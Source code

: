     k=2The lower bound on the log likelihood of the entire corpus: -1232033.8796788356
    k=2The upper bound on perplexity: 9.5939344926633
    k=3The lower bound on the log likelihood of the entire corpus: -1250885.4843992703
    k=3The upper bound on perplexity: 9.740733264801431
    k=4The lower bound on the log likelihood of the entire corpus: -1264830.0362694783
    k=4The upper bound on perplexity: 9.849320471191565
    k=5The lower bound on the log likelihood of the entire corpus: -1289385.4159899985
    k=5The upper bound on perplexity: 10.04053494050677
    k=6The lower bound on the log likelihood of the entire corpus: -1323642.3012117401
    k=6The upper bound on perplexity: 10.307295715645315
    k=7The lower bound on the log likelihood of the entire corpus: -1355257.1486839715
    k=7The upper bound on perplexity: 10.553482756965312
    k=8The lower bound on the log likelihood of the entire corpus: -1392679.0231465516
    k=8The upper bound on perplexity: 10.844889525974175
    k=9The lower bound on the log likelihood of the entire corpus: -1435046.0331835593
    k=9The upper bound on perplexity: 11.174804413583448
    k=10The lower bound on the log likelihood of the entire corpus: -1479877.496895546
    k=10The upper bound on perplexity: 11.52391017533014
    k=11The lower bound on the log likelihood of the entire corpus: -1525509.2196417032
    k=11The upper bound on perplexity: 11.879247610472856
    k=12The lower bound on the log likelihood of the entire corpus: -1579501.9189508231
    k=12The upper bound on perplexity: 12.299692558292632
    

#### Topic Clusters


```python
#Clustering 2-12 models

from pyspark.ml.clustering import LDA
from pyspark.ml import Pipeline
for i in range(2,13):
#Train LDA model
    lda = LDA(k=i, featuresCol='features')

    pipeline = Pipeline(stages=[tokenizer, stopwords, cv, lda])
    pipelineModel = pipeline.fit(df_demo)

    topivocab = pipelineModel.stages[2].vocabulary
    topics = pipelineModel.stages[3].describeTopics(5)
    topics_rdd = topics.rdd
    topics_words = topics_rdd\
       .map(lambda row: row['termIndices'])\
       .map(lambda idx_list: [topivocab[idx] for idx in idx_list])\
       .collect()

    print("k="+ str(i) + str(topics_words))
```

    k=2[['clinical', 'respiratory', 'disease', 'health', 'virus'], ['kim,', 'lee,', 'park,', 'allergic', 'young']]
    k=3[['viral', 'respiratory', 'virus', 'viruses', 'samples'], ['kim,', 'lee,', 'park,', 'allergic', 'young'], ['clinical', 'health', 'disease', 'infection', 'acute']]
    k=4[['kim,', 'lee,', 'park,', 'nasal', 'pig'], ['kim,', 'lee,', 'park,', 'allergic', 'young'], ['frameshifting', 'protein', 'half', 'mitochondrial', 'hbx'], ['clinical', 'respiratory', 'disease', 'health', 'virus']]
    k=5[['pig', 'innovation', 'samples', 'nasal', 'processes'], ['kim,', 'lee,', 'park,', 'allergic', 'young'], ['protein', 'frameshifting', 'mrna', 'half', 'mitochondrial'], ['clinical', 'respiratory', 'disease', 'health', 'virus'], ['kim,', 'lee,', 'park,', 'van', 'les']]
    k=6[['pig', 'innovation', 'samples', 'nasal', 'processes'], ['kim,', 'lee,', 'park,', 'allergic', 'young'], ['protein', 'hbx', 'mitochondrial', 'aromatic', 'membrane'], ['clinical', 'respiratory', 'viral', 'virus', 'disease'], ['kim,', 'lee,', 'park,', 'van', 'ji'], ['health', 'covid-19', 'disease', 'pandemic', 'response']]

+===+

TASK GOAL: Restate word for word the entries above from the line with "k=8The lower bound" through the line with "k=9The upper bound", inclusive, leaving out everything else.

REPLY TO THE EXERCISE:
    k=8The lower bound on the log likelihood of the entire corpus: -1392679.0231465516
    k=8The upper bound on perplexity: 10.844889525974175
    k=9The lower bound on the log likelihood of the entire corpus: -1435046.0331835593
    k=9The upper bound on perplexity: 11.174804413583448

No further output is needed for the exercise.